Civil rights slayings remembered
By Staff
from staff and wire reports
June 21, 2004
PHILADELPHIA Gov. Haley Barbour and other politicians joined hundreds of people Sunday to mark the 40th anniversary of the slayings of three civil rights workers and support reopening the investigation of their murders.
A crowd of about 1,500 blacks and whites met to honor the memory of Meridian resident James Chaney and New Yorkers Andrew Goodman and Michael Schwerner.
And they came to focus on what former Gov. William Winter called "the unending work of racial reconciliation."
Mississippi never brought murder charges in the June 21, 1964, killings near Philadelphia one of the most notorious civil rights era slayings and a crime that inspired the fiction film "Mississippi Burning."
Seven members of the Ku Klux Klan were convicted on federal civil rights violations in connection with Chaney-Goodman-Schwerner slayings. But none served more than six years.
Philadelphia Coalition
The multiracial Philadelphia Coalition, which sponsored the memorial, and Mississippi Attorney General Jim Hood are pushing for the investigation to be reopened to track down those who aided the killers.

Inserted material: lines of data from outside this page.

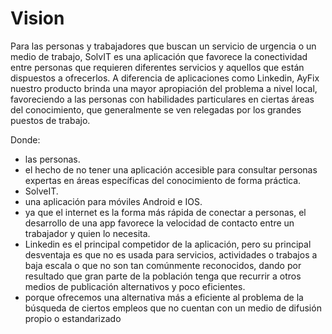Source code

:# Vision

Para las personas y trabajadores que buscan un servicio de urgencia o un medio de trabajo, SolvIT es una aplicación que favorece la conectividad entre personas que requieren diferentes servicios y aquellos que están dispuestos a ofrecerlos. A diferencia de aplicaciones como Linkedin, AyFix nuestro producto brinda una mayor apropiación del problema  a nivel local, favoreciendo a las personas con habilidades particulares en ciertas áreas del conocimiento,  que generalmente se ven relegadas por los grandes puestos de trabajo.

Donde:
- las personas.
- el hecho de no tener una aplicación accesible para consultar personas expertas en áreas específicas del conocimiento de forma práctica.
- SolveIT.
- una aplicación para móviles Android e IOS.
- ya que el internet es la forma más rápida de conectar a personas, el desarrollo de una app favorece la velocidad de contacto entre un trabajador y quien lo necesita.
- Linkedin es el principal competidor de la aplicación, pero su principal desventaja es que no es usada para servicios, actividades o trabajos  a baja escala o que no son tan comúnmente reconocidos, dando por resultado que gran parte de la población tenga que recurrir a otros medios de publicación alternativos y poco eficientes.
- porque ofrecemos una alternativa más a  eficiente al problema de la búsqueda de ciertos empleos que no cuentan con un medio de difusión propio o estandarizado
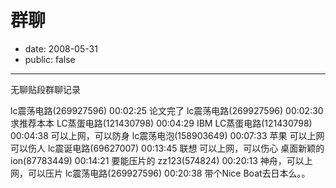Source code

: # 群聊

- date: 2008-05-31
- public: false

--------------------------


无聊贴段群聊记录

lc震荡电路(269927596) 00:02:25
论文完了
lc震荡电路(269927596) 00:02:30
求推荐本本
LC蒸蛋电路(121430798) 00:04:29
IBM
LC蒸蛋电路(121430798) 00:04:38
可以上网，可以防身
lc震荡电泡(158903649) 00:07:33
苹果
可以上网 可以伤人
lc震诞电路(69627007) 00:13:45
联想
可以上网，可以伤心
桌面新颖的ion(87783449) 00:14:21
要能压片的
zz123(574824) 00:20:13
神舟，可以上网，可以压片
lc震荡电路(269927596) 00:20:38
带个Nice Boat去日本么。。
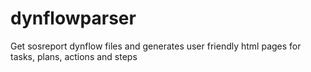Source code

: # dynflowparser
Get sosreport dynflow files and generates user friendly html pages for tasks, plans, actions and steps

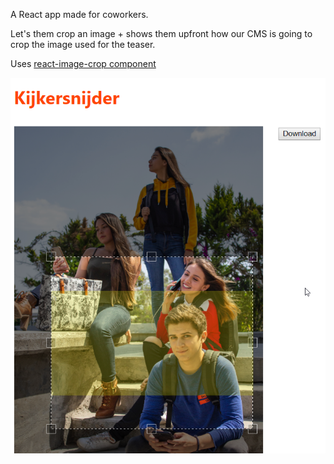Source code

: A React app made for coworkers.

Let's them crop an image + shows them upfront how our CMS is going to crop the image used for the teaser.

Uses [react-image-crop component](https://github.com/DominicTobias/react-image-crop) 

![Screenshot](./kijkersnijder.png)
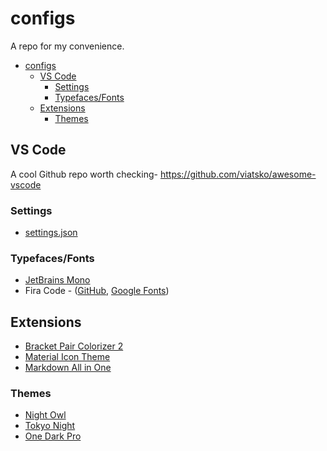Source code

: # configs
A repo for my convenience.

- [configs](#configs)
  - [VS Code](#vs-code)
    - [Settings](#settings)
    - [Typefaces/Fonts](#typefacesfonts)
  - [Extensions](#extensions)
    - [Themes](#themes)

## VS Code

A cool Github repo worth checking-
<https://github.com/viatsko/awesome-vscode>

### Settings
- [settings.json](https://github.com/ATOMICMAN007/configs/blob/main/.vscode/settings.json)

### Typefaces/Fonts
- [JetBrains Mono](https://www.jetbrains.com/lp/mono/)
- Fira Code - ([GitHub](https://github.com/tonsky/FiraCode), [Google Fonts](https://fonts.google.com/specimen/Fira+Code))

## Extensions
- [Bracket Pair Colorizer 2](https://marketplace.visualstudio.com/items?itemName=CoenraadS.bracket-pair-colorizer-2)
- [Material Icon Theme](https://marketplace.visualstudio.com/items?itemName=PKief.material-icon-theme)
- [Markdown All in  One](https://marketplace.visualstudio.com/items?itemName=yzhang.markdown-all-in-one)

### Themes
- [Night Owl](https://marketplace.visualstudio.com/items?itemName=sdras.night-owl)
- [Tokyo Night](https://marketplace.visualstudio.com/items?itemName=enkia.tokyo-night)
- [One Dark Pro](https://marketplace.visualstudio.com/items?itemName=zhuangtongfa.Material-theme)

Hood has said he needs help from federal authorities, who are reviewing the matter.
The Philadelphia program was the first of two days of events honoring the slain civil rights activists.
More events were set today for Meridian including an 11 a.m. gravesite memorial at Okatibbee Missionary Baptist Church and a luncheon highlighted by guest speaker Alice Walker, author of "The Color Purple."
In Philadelphia, U.S. Rep. John Lewis, D-Ga. a leader of the civil rights movement who was among three congressmen at Sunday's memorial said it is "important that justice be done for history's sake."
Barbour, a Republican, said he supports the reopening of the investigation.
Freedom Summer
Chaney, a 21-year-old black man, and Goodman, 20, and Schwerner, 24, both white men, participated in Freedom Summer in which young civil rights workers organized voter education and registration campaigns.
The three men disappeared when they went to investigate a fire at a church. Several weeks later, their bodies, beaten and shot, were found buried in an earthen dam a few miles from the church.
Ben Chaney, the younger brother of James Chaney, boycotted Sunday's event, saying organizers were circumventing the efforts of church leaders, who have been memorializing the civil rights workers for decades.
Chaney, who is leading a caravan of 29 volunteers on a two-week voter registration drive to teach about the civil rights movement, told reporters he wanted nothing to do with the Philadelphia Coalition and even requested that it stop using his slain brother's name.
Coalition member Leroy Clemons said the coalition on Saturday had planned to include Chaney's group in the events, but that Chaney apparently reconsidered sometime before the Sunday memorial.